How about swimming ponds
Any arthralgias
Rash?

I think you guy has bought us all a ticket to the zoo, so with that said, I would add serology for:

autoimmune antibodies - thinking maybe Still's disease

how about titers for leptospirosis?

Just throwing in my two cents, realizing that you only get a penny for your though, who makes that other oenny?
 
Interesting case! How about a ceruloplasmin and a fundoscopic exam to r/o another zebra - Wilson's. I didn't see mention of abn. LFT's.
 
Hmm...didn't think about all that...basically today he is doing a lot better. He is able to communicate more clearly and doesn't seem so jitterly and restless anymore. Parents and friends say that he is pretty much back to his baseline. Question that it may be haldol W/D causing some of his psych symptoms..but not likely...we took him off all meds today (haldol, ativan,etc) and sent him up to the floors...will see how he is tomorrow...perhaps we may never know ;(
 
I'm wondering if those impulsive movements you described might be a form of akathisia, which can result from haldol administration. Haldol might also explain the motor slowing you described, given its D2 blocking ability.
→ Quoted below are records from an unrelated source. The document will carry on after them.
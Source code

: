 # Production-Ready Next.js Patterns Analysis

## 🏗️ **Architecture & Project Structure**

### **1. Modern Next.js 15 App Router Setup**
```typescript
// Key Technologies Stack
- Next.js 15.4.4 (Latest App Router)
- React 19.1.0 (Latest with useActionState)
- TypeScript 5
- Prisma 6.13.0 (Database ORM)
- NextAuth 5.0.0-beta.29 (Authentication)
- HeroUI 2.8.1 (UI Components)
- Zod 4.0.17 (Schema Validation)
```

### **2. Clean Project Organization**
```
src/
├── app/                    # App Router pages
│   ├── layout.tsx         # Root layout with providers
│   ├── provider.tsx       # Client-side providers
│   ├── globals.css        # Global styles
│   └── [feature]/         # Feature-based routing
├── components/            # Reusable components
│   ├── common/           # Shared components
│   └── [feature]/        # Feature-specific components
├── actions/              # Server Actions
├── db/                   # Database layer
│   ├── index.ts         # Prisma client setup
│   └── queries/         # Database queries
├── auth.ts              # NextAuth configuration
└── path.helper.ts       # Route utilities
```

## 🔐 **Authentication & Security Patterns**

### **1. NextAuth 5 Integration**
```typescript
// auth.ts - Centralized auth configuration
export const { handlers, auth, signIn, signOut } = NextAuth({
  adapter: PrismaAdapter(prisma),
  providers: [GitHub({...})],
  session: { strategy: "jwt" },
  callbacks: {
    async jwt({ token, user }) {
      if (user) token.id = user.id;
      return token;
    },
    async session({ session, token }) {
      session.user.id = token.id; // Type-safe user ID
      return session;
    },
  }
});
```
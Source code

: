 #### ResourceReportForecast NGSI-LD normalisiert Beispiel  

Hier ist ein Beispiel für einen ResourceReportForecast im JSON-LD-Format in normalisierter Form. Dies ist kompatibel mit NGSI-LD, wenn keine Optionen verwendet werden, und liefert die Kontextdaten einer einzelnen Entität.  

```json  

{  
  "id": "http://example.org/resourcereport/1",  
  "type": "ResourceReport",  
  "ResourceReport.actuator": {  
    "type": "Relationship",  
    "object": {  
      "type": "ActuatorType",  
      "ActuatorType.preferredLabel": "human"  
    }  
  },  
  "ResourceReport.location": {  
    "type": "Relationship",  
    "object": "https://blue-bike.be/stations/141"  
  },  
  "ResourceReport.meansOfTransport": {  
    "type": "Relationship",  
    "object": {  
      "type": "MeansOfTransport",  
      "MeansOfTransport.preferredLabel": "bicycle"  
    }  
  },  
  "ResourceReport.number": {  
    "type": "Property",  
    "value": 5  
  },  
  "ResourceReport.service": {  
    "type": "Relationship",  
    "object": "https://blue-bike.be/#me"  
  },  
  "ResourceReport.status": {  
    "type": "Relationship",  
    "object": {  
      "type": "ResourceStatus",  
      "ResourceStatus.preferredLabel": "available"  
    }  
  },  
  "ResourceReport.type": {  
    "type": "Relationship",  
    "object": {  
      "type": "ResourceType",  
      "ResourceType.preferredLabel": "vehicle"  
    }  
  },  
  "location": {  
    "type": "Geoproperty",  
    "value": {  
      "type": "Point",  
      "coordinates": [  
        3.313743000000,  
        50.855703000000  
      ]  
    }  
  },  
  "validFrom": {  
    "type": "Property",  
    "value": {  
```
I'm still wondering if he has a family history of schizophrenia.
 
We did diagnose him with akathsia from haldol...which has been improving. he is doing well today, almost back to how he was. so we are discharging him...no h/o schizo in family...we were thinking that too...right age, etc...but his thinking/mental status doesn't suggest schizo...he's more aware of his surroundings..and his ability to communication is good too...who knows?? 🙂
 
Interesting case, indeed.... Consider posting a thread with this one linked in the Neurology forum. They might be able to help out, too.
 
hmm interesting case. Has anyone considered Syphillis? I think Schizophrenia should be high on the list as some previous posts have suggested. would be great to learn how the pt turns out.
 
I'm most interested in getting the results of the viral culture (though not even that is 100% sensitive). Still sounds like a viral encephalitis of some kind to me.